Katalog zur gleichnamigen Ausstellung im Museum Schloss Moyland vom 28.06. - 25.10.2009 und in der Kunsthalle Schweinfurt vom 12.02. - 16.05.2010. Hg. von der Stiftung Museum Schloss Moyland. Mit Texten von Cees de Boer, herman de vries, Heinz Mack, Henry Noltie, Erich Schneider, Barbara Strieder, Aurélie Tiffreau [&] Katharina Winterhalter.

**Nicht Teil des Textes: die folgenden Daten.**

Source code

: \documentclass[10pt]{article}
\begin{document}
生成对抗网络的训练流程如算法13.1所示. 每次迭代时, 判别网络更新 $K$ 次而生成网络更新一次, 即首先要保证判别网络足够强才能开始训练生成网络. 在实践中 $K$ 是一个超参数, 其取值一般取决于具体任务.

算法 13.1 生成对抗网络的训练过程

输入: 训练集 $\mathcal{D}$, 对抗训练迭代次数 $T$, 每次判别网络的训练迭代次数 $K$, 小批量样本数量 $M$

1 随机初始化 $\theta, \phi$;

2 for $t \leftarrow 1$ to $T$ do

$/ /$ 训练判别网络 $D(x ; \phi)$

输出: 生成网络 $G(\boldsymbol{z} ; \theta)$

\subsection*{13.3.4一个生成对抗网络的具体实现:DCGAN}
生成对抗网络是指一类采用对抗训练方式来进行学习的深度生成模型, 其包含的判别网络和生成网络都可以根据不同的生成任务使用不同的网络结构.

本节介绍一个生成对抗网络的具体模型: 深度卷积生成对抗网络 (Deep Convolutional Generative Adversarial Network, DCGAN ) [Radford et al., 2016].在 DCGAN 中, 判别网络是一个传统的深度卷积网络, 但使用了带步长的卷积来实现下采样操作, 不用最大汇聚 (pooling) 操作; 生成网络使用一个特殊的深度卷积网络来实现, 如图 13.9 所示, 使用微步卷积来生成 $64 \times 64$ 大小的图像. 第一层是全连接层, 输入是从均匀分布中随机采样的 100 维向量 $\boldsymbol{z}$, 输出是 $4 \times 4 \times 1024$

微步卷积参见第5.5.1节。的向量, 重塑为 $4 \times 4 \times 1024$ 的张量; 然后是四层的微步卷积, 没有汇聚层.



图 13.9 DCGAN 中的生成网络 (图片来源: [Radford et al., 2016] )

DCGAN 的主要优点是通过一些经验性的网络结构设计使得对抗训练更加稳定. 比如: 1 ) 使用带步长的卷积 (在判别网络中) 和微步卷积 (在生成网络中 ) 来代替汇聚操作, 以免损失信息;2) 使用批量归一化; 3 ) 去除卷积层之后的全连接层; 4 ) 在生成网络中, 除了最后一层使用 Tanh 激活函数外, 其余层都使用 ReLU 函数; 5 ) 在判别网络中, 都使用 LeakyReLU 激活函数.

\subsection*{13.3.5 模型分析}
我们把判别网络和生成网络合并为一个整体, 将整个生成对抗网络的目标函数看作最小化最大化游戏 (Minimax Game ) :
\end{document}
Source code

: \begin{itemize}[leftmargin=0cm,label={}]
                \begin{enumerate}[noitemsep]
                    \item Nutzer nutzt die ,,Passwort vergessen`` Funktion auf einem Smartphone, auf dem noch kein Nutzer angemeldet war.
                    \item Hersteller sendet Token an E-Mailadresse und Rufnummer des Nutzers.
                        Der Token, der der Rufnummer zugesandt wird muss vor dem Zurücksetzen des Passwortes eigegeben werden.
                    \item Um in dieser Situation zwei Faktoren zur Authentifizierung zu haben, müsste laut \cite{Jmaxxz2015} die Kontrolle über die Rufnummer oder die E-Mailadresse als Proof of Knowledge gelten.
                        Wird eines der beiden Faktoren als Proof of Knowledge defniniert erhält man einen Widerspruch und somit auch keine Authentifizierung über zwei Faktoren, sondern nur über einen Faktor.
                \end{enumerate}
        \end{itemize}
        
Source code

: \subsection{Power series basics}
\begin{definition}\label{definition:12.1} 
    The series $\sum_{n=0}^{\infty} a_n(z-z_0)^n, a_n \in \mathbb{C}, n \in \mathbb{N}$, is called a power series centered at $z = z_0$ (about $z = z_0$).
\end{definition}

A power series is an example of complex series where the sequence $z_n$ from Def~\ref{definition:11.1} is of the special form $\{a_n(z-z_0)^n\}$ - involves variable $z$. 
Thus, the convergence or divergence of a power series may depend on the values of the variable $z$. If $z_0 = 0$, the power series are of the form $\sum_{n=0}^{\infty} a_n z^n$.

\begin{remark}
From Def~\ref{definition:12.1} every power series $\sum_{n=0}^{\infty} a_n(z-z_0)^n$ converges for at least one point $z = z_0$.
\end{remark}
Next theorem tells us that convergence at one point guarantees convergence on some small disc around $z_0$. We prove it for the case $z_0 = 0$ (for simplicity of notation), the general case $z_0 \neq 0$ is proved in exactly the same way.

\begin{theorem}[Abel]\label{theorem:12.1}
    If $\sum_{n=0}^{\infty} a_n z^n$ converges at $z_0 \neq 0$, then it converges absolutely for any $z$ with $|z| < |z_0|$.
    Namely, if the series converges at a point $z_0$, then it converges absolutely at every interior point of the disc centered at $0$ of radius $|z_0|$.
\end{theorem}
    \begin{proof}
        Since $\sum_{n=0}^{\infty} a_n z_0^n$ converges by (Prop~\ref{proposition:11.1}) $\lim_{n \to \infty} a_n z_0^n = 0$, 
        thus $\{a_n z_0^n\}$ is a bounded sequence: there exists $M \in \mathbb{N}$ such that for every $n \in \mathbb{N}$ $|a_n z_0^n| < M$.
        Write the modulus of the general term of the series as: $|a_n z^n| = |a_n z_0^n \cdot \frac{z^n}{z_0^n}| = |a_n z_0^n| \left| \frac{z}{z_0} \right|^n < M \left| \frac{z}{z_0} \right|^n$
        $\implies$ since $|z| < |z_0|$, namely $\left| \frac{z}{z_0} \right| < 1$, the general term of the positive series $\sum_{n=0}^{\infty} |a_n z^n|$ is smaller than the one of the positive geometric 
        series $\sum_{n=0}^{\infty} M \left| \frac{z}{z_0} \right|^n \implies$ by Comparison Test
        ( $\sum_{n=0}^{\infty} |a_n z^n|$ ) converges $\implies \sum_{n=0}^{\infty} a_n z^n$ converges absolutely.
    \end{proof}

Eigenverlag, Bedburg-Hau, 2009, ISBN 978-3-935166-47-8, 148 Seiten, 68 ganzseitige, teilweise ausklappbare Farbtafeln, gebunden, Format 31,5 x 24,5 cm, € 24,90
„jedem seine macke" pflegte mein großvater zu sagen, bevor er wieder in das goldfischglas aschte. auch der 1931 geborene herman de vries hat so seine eigenheiten. zum beispiel meidet er ob einer aversion gegen hierarchien seit 1956 großbuchstaben. er trägt einen weißen rauschebart und lässt sich gerne ohne störende bekleidung in der natur fotografieren, denn natur, des künstlers „primäre wirklichkeit", sollte in ihrem sosein gezeigt werden, ohne mit bedeutung aufgeladen zu werden. ein hehres ziel, das sich allerdings mit der herstellung und dem vertrieb kunstlastiger ware nicht recht vertragen will. jeder gegenstand, mag er noch so profan sein, der ästhetisch verfeinert, in einem geschlossenen raum präsentiert und als kunst deklariert wird, ist automatisch mit bedeutung aufgeladen.
herman de vries sammelt pflanzen, blätter, steine, holzstücke, erden und aschen, die er in vielteiligen werken verarbeitet. die erden sammelt er auf seinen reisen und verreibt sie mit dem finger zu rechteckig-wolkigen farbfeldern. gräser, schlingpflanzen und blätter verarbeitet er zu ansprechenden kompositionen auf weißem papier, ein verbrannter eichenstamm ruht bedeutungsvoll bedeutungslos in einer vitrine. seine materialkompositionen sind in ihrer schlichten schönheit über jeden zweifel erhaben, nur sind diese werke eben keine natur mehr und der rezensent mag dem künstler auch nicht abnehmen, dass hier ohne künstlerische komposition gearbeitet wird. dass de vries bestrebt ist, die eingriffe in das material so gering wie möglich zu halten, „der wirklichkeit an sich gewahr [zu] sein!"deckt sich nicht mit einem riesigen bild wie „from earth: deutschland, 2006" mit 504 akkuraten erdausreibungen oder dem 173teiligen „eschenauer journal" von 2002. de vries erklärt den ästhetischen widerspruch zwischen künstlerischem ausdruck und dem bemühen um größtmögliche objektivität mit der „'poesie des augenblicks', die in einem bestimmten moment zu eben dieser oder jener anordnung von etwas führt, aber dennoch über den augenblick hinaus objektive gültigkeit besitzt".
die grenzenlose begeisterung für die natur und de vries' theoretische wanderungen zwischen wittgenstein und zen-buddhismus wirken zuweilen arg romantisch und esoterisch, aber er macht schöne bilder und was soll's ... wenn der künstler das nächste mal nackt und mit ausgebreiteten armen am waldrand steht, befindet sich hoffentlich kein hungriger problem-bär in der nähe.